-- WHAT YOU ARE ASKED TO DO --
If a line below includes the string "worksheet", copy it.

-- RECORDS FOR THE TASK --
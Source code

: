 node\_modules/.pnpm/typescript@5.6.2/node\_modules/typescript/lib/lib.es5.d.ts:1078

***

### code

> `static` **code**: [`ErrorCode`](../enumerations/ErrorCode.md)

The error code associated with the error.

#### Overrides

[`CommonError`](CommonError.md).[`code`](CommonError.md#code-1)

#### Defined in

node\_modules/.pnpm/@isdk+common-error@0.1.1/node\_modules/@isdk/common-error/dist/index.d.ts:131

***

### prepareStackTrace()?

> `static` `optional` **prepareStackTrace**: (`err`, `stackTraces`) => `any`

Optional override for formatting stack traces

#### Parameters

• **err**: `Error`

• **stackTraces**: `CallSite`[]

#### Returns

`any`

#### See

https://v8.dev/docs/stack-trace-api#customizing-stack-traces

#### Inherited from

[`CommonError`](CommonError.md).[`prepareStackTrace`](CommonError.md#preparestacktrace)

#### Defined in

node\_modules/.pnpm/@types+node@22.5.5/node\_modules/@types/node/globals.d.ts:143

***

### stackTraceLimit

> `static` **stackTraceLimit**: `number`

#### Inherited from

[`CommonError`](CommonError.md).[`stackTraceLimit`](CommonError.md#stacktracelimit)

--

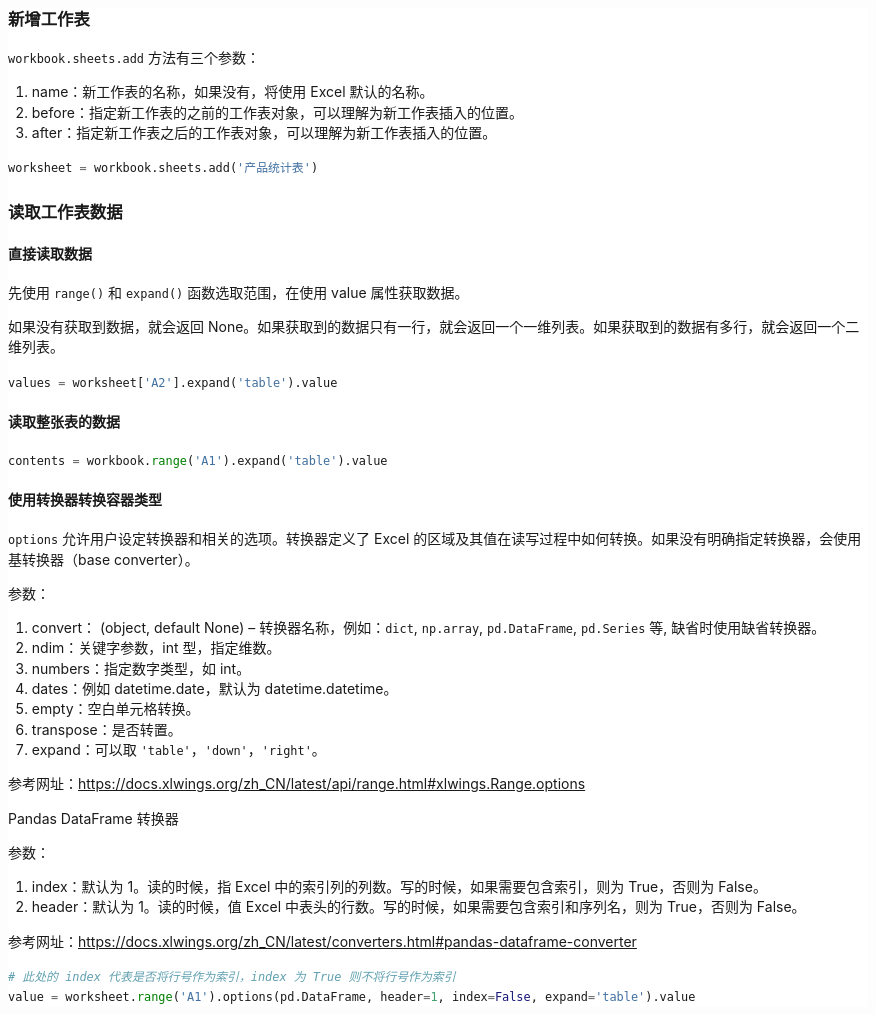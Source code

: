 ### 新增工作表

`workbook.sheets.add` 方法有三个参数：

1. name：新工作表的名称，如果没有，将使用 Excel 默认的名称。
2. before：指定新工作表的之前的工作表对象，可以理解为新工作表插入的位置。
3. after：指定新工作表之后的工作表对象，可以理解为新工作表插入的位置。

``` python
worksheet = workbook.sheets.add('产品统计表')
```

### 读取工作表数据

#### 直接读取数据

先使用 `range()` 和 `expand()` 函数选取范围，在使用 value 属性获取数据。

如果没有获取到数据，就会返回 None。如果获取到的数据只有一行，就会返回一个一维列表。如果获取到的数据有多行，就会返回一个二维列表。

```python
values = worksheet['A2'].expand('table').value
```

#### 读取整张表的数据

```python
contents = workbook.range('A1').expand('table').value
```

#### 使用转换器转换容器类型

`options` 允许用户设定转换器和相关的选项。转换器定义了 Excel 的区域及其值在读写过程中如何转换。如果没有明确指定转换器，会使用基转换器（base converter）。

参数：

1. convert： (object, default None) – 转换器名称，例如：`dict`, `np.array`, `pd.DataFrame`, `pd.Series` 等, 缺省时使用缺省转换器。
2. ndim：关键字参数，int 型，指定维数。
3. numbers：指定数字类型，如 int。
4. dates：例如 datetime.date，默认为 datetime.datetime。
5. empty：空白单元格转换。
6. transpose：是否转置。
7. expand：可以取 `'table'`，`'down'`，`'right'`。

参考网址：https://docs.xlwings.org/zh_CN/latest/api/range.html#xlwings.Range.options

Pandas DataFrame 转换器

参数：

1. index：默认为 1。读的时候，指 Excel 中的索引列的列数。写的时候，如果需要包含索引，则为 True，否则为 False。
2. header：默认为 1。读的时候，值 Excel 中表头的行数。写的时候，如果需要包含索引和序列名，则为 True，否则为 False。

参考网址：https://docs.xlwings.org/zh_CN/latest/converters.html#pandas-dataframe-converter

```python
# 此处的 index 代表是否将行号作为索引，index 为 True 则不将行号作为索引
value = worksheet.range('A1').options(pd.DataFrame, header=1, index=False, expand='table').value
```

-- RESPONSE FOR THIS EXERCISE --
worksheet = workbook.sheets.add('产品统计表')
values = worksheet['A2'].expand('table').value
value = worksheet.range('A1').options(pd.DataFrame, header=1, index=False, expand='table').value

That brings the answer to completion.